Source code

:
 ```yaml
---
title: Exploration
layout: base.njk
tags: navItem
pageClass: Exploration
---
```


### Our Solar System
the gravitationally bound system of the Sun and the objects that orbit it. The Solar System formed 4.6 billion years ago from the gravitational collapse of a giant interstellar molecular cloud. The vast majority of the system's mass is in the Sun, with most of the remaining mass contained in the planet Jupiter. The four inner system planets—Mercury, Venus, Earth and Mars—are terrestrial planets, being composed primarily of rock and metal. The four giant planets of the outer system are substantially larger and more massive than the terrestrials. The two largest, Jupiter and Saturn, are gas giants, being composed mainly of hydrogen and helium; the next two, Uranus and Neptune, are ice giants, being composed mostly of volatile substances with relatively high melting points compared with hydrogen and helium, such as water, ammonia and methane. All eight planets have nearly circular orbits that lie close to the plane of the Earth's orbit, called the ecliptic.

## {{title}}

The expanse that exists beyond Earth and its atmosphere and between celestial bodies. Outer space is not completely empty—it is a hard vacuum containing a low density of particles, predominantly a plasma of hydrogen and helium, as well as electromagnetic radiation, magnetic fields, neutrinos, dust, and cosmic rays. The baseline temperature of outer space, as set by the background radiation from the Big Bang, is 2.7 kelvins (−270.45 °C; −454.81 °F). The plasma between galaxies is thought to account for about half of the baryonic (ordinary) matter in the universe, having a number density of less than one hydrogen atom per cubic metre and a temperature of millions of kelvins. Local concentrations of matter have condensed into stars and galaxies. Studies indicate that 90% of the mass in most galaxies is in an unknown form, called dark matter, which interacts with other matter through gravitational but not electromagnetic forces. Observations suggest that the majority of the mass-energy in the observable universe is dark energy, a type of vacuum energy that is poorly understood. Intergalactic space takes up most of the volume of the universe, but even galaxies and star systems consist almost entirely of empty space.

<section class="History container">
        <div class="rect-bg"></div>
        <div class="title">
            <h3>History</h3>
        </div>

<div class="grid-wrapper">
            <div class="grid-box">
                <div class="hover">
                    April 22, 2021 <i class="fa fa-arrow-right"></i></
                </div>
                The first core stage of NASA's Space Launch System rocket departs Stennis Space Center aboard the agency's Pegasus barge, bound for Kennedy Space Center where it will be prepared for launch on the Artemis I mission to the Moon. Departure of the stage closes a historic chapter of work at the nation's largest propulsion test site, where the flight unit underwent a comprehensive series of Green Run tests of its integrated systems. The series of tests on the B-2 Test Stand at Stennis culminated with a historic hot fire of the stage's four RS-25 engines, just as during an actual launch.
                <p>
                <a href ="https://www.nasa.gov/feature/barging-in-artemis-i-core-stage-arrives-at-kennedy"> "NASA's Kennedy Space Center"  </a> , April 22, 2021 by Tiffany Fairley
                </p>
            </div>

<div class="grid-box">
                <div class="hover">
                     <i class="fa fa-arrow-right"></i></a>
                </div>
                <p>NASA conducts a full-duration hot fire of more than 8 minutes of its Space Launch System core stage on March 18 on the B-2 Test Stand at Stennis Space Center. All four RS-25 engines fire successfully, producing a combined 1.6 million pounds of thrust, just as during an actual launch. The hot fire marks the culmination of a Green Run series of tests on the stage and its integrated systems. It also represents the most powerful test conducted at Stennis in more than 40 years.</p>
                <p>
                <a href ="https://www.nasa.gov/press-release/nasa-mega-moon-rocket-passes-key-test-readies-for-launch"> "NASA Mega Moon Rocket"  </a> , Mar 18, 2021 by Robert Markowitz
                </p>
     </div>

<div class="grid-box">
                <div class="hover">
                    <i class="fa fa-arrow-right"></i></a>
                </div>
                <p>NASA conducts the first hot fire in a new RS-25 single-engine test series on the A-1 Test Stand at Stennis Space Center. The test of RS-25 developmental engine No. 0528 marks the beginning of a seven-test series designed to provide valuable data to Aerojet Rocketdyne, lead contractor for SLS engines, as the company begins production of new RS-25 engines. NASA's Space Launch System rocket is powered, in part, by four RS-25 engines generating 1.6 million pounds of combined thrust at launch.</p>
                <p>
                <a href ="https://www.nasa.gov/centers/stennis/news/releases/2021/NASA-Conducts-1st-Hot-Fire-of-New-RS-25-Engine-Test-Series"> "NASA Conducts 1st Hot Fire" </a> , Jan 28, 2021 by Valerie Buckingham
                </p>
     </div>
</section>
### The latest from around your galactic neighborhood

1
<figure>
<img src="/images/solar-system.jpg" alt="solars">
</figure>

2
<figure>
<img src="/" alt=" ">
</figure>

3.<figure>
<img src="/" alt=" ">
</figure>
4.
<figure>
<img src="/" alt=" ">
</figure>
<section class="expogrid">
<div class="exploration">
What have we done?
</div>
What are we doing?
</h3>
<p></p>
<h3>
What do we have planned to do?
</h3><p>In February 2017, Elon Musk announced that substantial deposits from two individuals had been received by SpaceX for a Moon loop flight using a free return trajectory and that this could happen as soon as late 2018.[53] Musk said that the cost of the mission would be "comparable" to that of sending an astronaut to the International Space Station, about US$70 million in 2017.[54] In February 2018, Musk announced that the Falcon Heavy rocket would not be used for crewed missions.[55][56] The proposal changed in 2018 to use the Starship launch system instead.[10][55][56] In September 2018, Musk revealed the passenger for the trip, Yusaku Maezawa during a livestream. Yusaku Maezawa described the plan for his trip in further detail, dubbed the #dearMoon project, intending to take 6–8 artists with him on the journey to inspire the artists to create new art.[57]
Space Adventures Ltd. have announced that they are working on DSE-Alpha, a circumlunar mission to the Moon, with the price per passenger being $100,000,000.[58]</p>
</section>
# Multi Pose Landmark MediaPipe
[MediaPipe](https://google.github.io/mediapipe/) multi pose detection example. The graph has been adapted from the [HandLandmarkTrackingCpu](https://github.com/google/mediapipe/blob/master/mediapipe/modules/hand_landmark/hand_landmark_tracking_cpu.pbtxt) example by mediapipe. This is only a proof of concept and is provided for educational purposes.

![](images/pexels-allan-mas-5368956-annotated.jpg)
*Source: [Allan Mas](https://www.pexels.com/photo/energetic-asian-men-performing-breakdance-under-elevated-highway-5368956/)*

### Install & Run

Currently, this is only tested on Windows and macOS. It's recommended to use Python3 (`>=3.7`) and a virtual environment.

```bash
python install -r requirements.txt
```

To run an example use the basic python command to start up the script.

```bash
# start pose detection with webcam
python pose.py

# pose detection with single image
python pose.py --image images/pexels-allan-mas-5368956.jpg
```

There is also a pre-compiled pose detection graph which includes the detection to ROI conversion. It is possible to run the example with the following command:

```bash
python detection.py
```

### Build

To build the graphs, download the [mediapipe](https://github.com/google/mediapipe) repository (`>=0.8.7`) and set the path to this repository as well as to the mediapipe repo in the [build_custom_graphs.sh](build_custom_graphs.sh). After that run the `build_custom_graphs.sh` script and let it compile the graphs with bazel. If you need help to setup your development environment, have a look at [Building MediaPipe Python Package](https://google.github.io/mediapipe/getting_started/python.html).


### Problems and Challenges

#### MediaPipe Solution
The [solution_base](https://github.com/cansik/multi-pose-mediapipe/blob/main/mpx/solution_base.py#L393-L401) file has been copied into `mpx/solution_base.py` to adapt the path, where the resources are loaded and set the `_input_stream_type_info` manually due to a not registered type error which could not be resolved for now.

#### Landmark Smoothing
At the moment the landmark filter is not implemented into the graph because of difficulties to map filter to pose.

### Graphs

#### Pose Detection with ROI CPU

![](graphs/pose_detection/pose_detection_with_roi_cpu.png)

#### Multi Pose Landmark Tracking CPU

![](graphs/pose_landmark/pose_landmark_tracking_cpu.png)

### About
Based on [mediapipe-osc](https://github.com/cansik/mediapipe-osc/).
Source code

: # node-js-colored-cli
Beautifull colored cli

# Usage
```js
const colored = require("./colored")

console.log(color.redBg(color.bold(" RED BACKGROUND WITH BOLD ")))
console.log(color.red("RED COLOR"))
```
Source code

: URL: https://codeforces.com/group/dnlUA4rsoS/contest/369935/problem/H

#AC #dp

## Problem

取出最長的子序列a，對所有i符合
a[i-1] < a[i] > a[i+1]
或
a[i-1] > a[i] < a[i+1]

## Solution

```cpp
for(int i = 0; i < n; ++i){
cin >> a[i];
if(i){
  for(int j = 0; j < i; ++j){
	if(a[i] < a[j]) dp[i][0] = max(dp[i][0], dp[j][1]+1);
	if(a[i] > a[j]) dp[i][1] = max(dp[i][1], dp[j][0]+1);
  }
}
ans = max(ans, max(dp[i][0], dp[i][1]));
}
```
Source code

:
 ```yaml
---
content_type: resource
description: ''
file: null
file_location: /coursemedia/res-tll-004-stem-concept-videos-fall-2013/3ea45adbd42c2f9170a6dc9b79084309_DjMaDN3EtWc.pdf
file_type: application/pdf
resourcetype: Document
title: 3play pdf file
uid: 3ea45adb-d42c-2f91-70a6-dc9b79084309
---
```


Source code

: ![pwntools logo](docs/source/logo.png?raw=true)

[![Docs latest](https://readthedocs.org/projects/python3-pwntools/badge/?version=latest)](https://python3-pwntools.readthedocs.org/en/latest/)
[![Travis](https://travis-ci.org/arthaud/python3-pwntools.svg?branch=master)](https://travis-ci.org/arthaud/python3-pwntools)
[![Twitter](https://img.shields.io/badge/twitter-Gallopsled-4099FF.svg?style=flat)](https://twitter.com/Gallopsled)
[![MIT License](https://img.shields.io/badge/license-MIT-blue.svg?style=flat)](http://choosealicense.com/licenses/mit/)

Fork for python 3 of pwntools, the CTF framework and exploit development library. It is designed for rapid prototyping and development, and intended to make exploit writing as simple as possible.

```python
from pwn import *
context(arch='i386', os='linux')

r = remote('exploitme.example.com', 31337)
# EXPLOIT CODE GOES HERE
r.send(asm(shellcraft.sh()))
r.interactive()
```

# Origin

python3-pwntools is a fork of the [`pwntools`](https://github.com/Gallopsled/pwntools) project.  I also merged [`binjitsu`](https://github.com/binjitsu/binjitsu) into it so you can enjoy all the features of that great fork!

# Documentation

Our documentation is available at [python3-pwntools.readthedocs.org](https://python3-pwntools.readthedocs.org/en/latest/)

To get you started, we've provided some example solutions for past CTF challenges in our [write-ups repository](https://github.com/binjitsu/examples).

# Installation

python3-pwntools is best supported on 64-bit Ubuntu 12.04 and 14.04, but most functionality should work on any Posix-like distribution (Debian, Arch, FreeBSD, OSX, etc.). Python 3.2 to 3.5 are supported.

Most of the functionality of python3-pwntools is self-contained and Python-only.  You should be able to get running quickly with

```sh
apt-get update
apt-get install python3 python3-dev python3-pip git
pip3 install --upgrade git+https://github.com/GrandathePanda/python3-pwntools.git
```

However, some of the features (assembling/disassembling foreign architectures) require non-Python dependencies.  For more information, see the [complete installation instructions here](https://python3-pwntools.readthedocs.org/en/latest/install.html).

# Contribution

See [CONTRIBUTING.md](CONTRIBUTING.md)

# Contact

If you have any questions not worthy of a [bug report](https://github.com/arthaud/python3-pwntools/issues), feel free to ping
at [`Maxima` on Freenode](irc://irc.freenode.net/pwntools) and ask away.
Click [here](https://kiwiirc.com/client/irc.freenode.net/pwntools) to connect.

☆ ☆ ☆ ☆ ☆

Task statement
What you give back must be the stretch above, starting at the line with "# Multi Pose Landmark MediaPipe" and ending at the line with "To build the", copied exactly.

Task response
# Multi Pose Landmark MediaPipe
[MediaPipe](https://google.github.io/mediapipe/) multi pose detection example. The graph has been adapted from the [HandLandmarkTrackingCpu](https://github.com/google/mediapipe/blob/master/mediapipe/modules/hand_landmark/hand_landmark_tracking_cpu.pbtxt) example by mediapipe. This is only a proof of concept and is provided for educational purposes.

![](images/pexels-allan-mas-5368956-annotated.jpg)
*Source: [Allan Mas](https://www.pexels.com/photo/energetic-asian-men-performing-breakdance-under-elevated-highway-5368956/)*

### Install & Run

Currently, this is only tested on Windows and macOS. It's recommended to use Python3 (`>=3.7`) and a virtual environment.

```bash
python install -r requirements.txt
```

To run an example use the basic python command to start up the script.

```bash
# start pose detection with webcam
python pose.py

# pose detection with single image
python pose.py --image images/pexels-allan-mas-5368956.jpg
```

There is also a pre-compiled pose detection graph which includes the detection to ROI conversion. It is possible to run the example with the following command:

```bash
python detection.py
```

### Build

To build the graphs, download the [mediapipe](https://github.com/google/mediapipe) repository (`>=0.8.7`) and set the path to this repository as well as to the mediapipe repo in the [build_custom_graphs.sh](build_custom_graphs.sh). After that run the `build_custom_graphs.sh` script and let it compile the graphs with bazel. If you need help to setup your development environment, have a look at [Building MediaPipe Python Package](https://google.github.io/mediapipe/getting_started/python.html).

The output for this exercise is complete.